**SOURCE INFORMATION**
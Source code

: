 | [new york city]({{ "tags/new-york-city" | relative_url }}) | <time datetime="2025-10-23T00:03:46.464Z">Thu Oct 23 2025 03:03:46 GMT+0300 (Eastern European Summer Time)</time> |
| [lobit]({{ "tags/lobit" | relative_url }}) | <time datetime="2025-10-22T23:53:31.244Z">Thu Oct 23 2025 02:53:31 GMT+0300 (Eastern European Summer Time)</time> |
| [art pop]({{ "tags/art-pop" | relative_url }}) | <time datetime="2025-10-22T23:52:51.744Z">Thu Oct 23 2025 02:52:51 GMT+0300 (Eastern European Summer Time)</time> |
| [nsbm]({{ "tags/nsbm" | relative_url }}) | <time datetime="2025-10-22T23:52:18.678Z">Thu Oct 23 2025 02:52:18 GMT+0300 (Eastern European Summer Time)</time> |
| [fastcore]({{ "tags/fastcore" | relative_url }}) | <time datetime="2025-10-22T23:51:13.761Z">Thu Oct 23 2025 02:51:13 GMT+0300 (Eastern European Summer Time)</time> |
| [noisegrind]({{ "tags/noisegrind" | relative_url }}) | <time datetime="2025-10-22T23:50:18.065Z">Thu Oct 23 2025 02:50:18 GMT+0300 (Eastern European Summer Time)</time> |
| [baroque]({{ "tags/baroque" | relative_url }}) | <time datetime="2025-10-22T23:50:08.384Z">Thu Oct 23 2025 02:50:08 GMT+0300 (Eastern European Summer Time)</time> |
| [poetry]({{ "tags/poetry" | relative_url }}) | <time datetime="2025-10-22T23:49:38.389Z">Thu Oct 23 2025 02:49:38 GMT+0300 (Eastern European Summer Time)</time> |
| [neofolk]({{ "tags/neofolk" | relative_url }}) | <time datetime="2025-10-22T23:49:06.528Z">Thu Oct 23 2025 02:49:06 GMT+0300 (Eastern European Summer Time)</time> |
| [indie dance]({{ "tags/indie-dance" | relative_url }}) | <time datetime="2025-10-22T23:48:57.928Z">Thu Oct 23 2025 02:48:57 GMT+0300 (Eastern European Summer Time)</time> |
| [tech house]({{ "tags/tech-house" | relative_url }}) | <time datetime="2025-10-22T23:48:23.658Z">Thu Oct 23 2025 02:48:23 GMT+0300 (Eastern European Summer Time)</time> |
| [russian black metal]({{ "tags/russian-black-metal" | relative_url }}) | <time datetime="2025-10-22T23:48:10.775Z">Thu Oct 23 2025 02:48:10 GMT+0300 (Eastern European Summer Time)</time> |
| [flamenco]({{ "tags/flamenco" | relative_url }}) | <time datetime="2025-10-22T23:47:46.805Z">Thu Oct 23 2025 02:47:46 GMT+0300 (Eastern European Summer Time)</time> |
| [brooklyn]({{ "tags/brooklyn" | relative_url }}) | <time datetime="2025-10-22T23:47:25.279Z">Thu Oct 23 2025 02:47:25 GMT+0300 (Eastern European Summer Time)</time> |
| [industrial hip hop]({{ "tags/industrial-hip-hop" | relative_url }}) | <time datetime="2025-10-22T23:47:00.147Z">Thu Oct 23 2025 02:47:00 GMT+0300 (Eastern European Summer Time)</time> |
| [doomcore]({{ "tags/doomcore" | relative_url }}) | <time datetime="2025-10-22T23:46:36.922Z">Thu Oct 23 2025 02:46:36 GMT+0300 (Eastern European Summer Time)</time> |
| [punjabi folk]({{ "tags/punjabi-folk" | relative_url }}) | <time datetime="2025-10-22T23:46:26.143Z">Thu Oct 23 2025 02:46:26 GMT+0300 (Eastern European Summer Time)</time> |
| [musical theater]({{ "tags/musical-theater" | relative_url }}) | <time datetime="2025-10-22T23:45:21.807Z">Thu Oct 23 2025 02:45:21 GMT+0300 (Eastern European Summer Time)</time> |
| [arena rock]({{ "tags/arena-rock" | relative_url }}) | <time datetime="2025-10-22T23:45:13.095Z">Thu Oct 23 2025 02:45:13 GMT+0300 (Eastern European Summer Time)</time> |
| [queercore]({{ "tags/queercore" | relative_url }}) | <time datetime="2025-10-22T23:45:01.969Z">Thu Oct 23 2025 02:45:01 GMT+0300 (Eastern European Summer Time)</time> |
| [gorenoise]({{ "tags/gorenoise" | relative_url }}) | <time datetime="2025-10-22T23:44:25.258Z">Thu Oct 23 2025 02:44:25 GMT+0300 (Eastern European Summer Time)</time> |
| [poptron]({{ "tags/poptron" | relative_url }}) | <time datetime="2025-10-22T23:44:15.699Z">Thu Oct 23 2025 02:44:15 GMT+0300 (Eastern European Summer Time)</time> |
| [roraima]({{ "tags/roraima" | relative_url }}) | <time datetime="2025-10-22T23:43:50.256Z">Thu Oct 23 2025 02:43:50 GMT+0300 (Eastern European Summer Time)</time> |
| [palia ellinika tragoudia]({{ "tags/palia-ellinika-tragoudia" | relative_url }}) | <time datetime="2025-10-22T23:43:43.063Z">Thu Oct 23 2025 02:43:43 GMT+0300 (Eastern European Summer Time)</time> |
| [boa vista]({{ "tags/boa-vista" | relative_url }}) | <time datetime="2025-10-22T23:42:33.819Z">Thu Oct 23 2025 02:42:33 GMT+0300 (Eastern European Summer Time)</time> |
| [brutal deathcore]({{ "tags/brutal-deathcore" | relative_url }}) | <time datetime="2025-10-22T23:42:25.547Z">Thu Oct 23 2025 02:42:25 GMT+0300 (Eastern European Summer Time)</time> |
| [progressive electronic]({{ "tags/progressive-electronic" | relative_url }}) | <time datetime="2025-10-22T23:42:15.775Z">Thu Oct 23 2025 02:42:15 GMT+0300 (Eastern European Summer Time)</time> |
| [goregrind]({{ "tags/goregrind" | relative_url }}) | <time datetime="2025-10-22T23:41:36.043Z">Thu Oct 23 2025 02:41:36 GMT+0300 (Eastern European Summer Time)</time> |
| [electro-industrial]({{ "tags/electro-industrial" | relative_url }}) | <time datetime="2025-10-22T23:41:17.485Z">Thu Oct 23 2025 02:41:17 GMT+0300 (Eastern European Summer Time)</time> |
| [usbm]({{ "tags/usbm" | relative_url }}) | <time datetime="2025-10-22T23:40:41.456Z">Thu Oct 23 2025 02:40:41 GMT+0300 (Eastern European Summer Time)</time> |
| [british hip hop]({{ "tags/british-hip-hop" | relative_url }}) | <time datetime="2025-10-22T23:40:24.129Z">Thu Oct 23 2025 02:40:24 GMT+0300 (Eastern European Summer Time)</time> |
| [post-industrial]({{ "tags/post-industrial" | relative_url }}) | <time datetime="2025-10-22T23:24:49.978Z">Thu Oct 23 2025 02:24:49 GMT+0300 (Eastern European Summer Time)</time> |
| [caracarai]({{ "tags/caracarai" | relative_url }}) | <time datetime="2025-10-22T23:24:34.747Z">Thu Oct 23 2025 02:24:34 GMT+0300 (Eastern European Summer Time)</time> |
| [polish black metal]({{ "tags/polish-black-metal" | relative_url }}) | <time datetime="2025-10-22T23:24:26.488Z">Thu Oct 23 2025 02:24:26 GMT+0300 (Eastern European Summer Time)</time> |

**WHAT IS NEEDED**
Write the data out once more. Keep every word the same.

**EXERCISE SOLUTION**
Source code

: | [new york city]({{ "tags/new-york-city" | relative_url }}) | <time datetime="2025-10-23T00:03:46.464Z">Thu Oct 23 2025 03:03:46 GMT+0300 (Eastern European Summer Time)</time> |
| [lobit]({{ "tags/lobit" | relative_url }}) | <time datetime="2025-10-22T23:53:31.244Z">Thu Oct 23 2025 02:53:31 GMT+0300 (Eastern European Summer Time)</time> |
| [art pop]({{ "tags/art-pop" | relative_url }}) | <time datetime="2025-10-22T23:52:51.744Z">Thu Oct 23 2025 02:52:51 GMT+0300 (Eastern European Summer Time)</time> |
| [nsbm]({{ "tags/nsbm" | relative_url }}) | <time datetime="2025-10-22T23:52:18.678Z">Thu Oct 23 2025 02:52:18 GMT+0300 (Eastern European Summer Time)</time> |
| [fastcore]({{ "tags/fastcore" | relative_url }}) | <time datetime="2025-10-22T23:51:13.761Z">Thu Oct 23 2025 02:51:13 GMT+0300 (Eastern European Summer Time)</time> |
| [noisegrind]({{ "tags/noisegrind" | relative_url }}) | <time datetime="2025-10-22T23:50:18.065Z">Thu Oct 23 2025 02:50:18 GMT+0300 (Eastern European Summer Time)</time> |
| [baroque]({{ "tags/baroque" | relative_url }}) | <time datetime="2025-10-22T23:50:08.384Z">Thu Oct 23 2025 02:50:08 GMT+0300 (Eastern European Summer Time)</time> |
| [poetry]({{ "tags/poetry" | relative_url }}) | <time datetime="2025-10-22T23:49:38.389Z">Thu Oct 23 2025 02:49:38 GMT+0300 (Eastern European Summer Time)</time> |
| [neofolk]({{ "tags/neofolk" | relative_url }}) | <time datetime="2025-10-22T23:49:06.528Z">Thu Oct 23 2025 02:49:06 GMT+0300 (Eastern European Summer Time)</time> |
| [indie dance]({{ "tags/indie-dance" | relative_url }}) | <time datetime="2025-10-22T23:48:57.928Z">Thu Oct 23 2025 02:48:57 GMT+0300 (Eastern European Summer Time)</time> |
| [tech house]({{ "tags/tech-house" | relative_url }}) | <time datetime="2025-10-22T23:48:23.658Z">Thu Oct 23 2025 02:48:23 GMT+0300 (Eastern European Summer Time)</time> |
| [russian black metal]({{ "tags/russian-black-metal" | relative_url }}) | <time datetime="2025-10-22T23:48:10.775Z">Thu Oct 23 2025 02:48:10 GMT+0300 (Eastern European Summer Time)</time> |
| [flamenco]({{ "tags/flamenco" | relative_url }}) | <time datetime="2025-10-22T23:47:46.805Z">Thu Oct 23 2025 02:47:46 GMT+0300 (Eastern European Summer Time)</time> |
| [brooklyn]({{ "tags/brooklyn" | relative_url }}) | <time datetime="2025-10-22T23:47:25.279Z">Thu Oct 23 2025 02:47:25 GMT+0300 (Eastern European Summer Time)</time> |
| [industrial hip hop]({{ "tags/industrial-hip-hop" | relative_url }}) | <time datetime="2025-10-22T23:47:00.147Z">Thu Oct 23 2025 02:47:00 GMT+0300 (Eastern European Summer Time)</time> |
| [doomcore]({{ "tags/doomcore" | relative_url }}) | <time datetime="2025-10-22T23:46:36.922Z">Thu Oct 23 2025 02:46:36 GMT+0300 (Eastern European Summer Time)</time> |
| [punjabi folk]({{ "tags/punjabi-folk" | relative_url }}) | <time datetime="2025-10-22T23:46:26.143Z">Thu Oct 23 2025 02:46:26 GMT+0300 (Eastern European Summer Time)</time> |
| [musical theater]({{ "tags/musical-theater" | relative_url }}) | <time datetime="2025-10-22T23:45:21.807Z">Thu Oct 23 2025 02:45:21 GMT+0300 (Eastern European Summer Time)</time> |
| [arena rock]({{ "tags/arena-rock" | relative_url }}) | <time datetime="2025-10-22T23:45:13.095Z">Thu Oct 23 2025 02:45:13 GMT+0300 (Eastern European Summer Time)</time> |
| [queercore]({{ "tags/queercore" | relative_url }}) | <time datetime="2025-10-22T23:45:01.969Z">Thu Oct 23 2025 02:45:01 GMT+0300 (Eastern European Summer Time)</time> |
| [gorenoise]({{ "tags/gorenoise" | relative_url }}) | <time datetime="2025-10-22T23:44:25.258Z">Thu Oct 23 2025 02:44:25 GMT+0300 (Eastern European Summer Time)</time> |
| [poptron]({{ "tags/poptron" | relative_url }}) | <time datetime="2025-10-22T23:44:15.699Z">Thu Oct 23 2025 02:44:15 GMT+0300 (Eastern European Summer Time)</time> |
| [roraima]({{ "tags/roraima" | relative_url }}) | <time datetime="2025-10-22T23:43:50.256Z">Thu Oct 23 2025 02:43:50 GMT+0300 (Eastern European Summer Time)</time> |
| [palia ellinika tragoudia]({{ "tags/palia-ellinika-tragoudia" | relative_url }}) | <time datetime="2025-10-22T23:43:43.063Z">Thu Oct 23 2025 02:43:43 GMT+0300 (Eastern European Summer Time)</time> |
| [boa vista]({{ "tags/boa-vista" | relative_url }}) | <time datetime="2025-10-22T23:42:33.819Z">Thu Oct 23 2025 02:42:33 GMT+0300 (Eastern European Summer Time)</time> |
| [brutal deathcore]({{ "tags/brutal-deathcore" | relative_url }}) | <time datetime="2025-10-22T23:42:25.547Z">Thu Oct 23 2025 02:42:25 GMT+0300 (Eastern European Summer Time)</time> |
| [progressive electronic]({{ "tags/progressive-electronic" | relative_url }}) | <time datetime="2025-10-22T23:42:15.775Z">Thu Oct 23 2025 02:42:15 GMT+0300 (Eastern European Summer Time)</time> |
| [goregrind]({{ "tags/goregrind" | relative_url }}) | <time datetime="2025-10-22T23:41:36.043Z">Thu Oct 23 2025 02:41:36 GMT+0300 (Eastern European Summer Time)</time> |
| [electro-industrial]({{ "tags/electro-industrial" | relative_url }}) | <time datetime="2025-10-22T23:41:17.485Z">Thu Oct 23 2025 02:41:17 GMT+0300 (Eastern European Summer Time)</time> |
| [usbm]({{ "tags/usbm" | relative_url }}) | <time datetime="2025-10-22T23:40:41.456Z">Thu Oct 23 2025 02:40:41 GMT+0300 (Eastern European Summer Time)</time> |
| [british hip hop]({{ "tags/british-hip-hop" | relative_url }}) | <time datetime="2025-10-22T23:40:24.129Z">Thu Oct 23 2025 02:40:24 GMT+0300 (Eastern European Summer Time)</time> |
| [post-industrial]({{ "tags/post-industrial" | relative_url }}) | <time datetime="2025-10-22T23:24:49.978Z">Thu Oct 23 2025 02:24:49 GMT+0300 (Eastern European Summer Time)</time> |
| [caracarai]({{ "tags/caracarai" | relative_url }}) | <time datetime="2025-10-22T23:24:34.747Z">Thu Oct 23 2025 02:24:34 GMT+0300 (Eastern European Summer Time)</time> |
| [polish black metal]({{ "tags/polish-black-metal" | relative_url }}) | <time datetime="2025-10-22T23:24:26.488Z">Thu Oct 23 2025 02:24:26 GMT+0300 (Eastern European Summer Time)</time> |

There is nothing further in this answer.